Problem: Scan the records below. Report the number of lines containing the word "begin", and nothing more.

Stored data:
┄┄┄┄┄┄

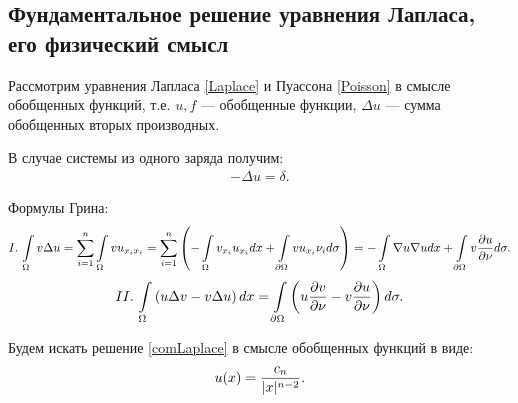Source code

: \subsection{Фундаментальное решение уравнения Лапласа, его физический смысл}
Рассмотрим уравнения Лапласа \eqref{Laplace} и Пуассона \eqref{Poisson} в смысле обобщенных функций, т.е. $u, f$ --- обобщенные функции, $\Delta u$ --- сумма обобщенных вторых производных.

В случае системы из одного заряда получим: \begin{align}-\Delta u = \delta.\label{comLaplace}\end{align}

\begin{note}
Формулы Грина:
$$\MakeUppercase{\romannumeral1}.\, \int\limits_\Omega v\Delta u = \sum\limits_{i = 1}^{n}\int\limits_\Omega vu_{x_i x_i} = \sum\limits_{i = 1}^{n}\left(-\int\limits_\Omega v_{x_i}u_{x_i}dx + \int\limits_{\partial\Omega}vu_{x_i}\nu_i d\sigma\right)=-\int\limits_\Omega\nabla u \nabla u dx + \int\limits_{\partial\Omega}v \dfrac{\partial u}{\partial \nu}d\sigma.$$
$$\MakeUppercase{\romannumeral2}.\, \int\limits_{\Omega}\left(u\Delta v - v\Delta u\right)dx = \int\limits_{\partial\Omega}\left(u\dfrac{\partial v}{\partial \nu} - v\dfrac{\partial u}{\partial \nu}\right)d\sigma.$$
\end{note}

Будем искать решение \eqref{comLaplace} в смысле обобщенных функций в виде:
$$u(x) = \dfrac{c_n}{\lvert x\rvert^{n-2}}.$$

┄┄┄┄┄┄

Your solution: 2